-- LISTED RECORDS --

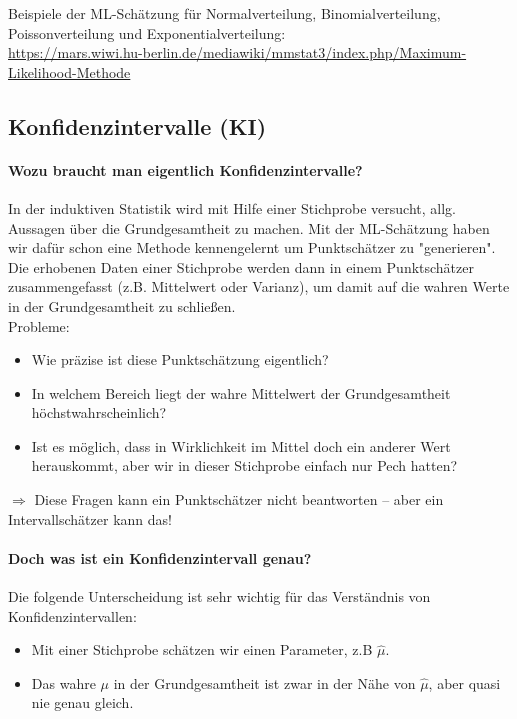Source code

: \documentclass[a4paper]{article}
\newcommand\dangersign{%
 \makebox[1.8em][c]{%
 \makebox[0pt][c]{\raisebox{.15em}{\small!}}%
 \makebox[0pt][c]{\color{red}\Large$\triangle$}}}%
\begin{document}
\noindent Beispiele der ML-Schätzung für Normalverteilung, Binomialverteilung, Poissonverteilung und Exponentialverteilung:\\
\url{https://mars.wiwi.hu-berlin.de/mediawiki/mmstat3/index.php/Maximum-Likelihood-Methode}

\clearpage

\subsection{Konfidenzintervalle (KI)}\label{sec:KI}

\paragraph{Wozu braucht man eigentlich Konfidenzintervalle?} In der induktiven Statistik wird mit Hilfe einer Stichprobe versucht, allg. Aussagen über die Grundgesamtheit zu machen. Mit der ML-Schätzung haben wir dafür schon eine Methode kennengelernt um Punktschätzer zu "generieren". Die erhobenen Daten einer Stichprobe werden dann in einem Punktschätzer zusammengefasst (z.B. Mittelwert oder Varianz), um damit auf die wahren Werte in der Grundgesamtheit zu schließen.\\

\noindent \dangersign Probleme:

\begin{itemize}
    \item Wie präzise ist diese Punktschätzung eigentlich?
    \item In welchem Bereich liegt der wahre Mittelwert der Grundgesamtheit höchstwahrscheinlich?
    \item Ist es möglich, dass in Wirklichkeit im Mittel doch ein anderer Wert herauskommt, aber wir in dieser Stichprobe einfach nur Pech hatten?
\end{itemize}

\noindent $\Rightarrow$ Diese Fragen kann ein Punktschätzer nicht beantworten – aber ein Intervallschätzer kann das!

\paragraph{Doch was ist ein Konfidenzintervall genau?} Die folgende Unterscheidung ist sehr wichtig für das Verständnis von Konfidenzintervallen:

\begin{itemize}
    \item Mit einer Stichprobe schätzen wir einen Parameter, z.B $\hat{\mu}$.
    \item Das wahre $\mu$ in der Grundgesamtheit ist zwar in der Nähe von $\hat{\mu}$, aber quasi nie genau gleich.
\end{itemize}
\end{document}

-- TASK --
Every line from the one that contains "nie genau gleich." down to and including the last line of the records above must be set down exactly, with nothing else.

-- ANSWER SECTION --
    \item Das wahre $\mu$ in der Grundgesamtheit ist zwar in der Nähe von $\hat{\mu}$, aber quasi nie genau gleich.
\end{itemize}
\end{document}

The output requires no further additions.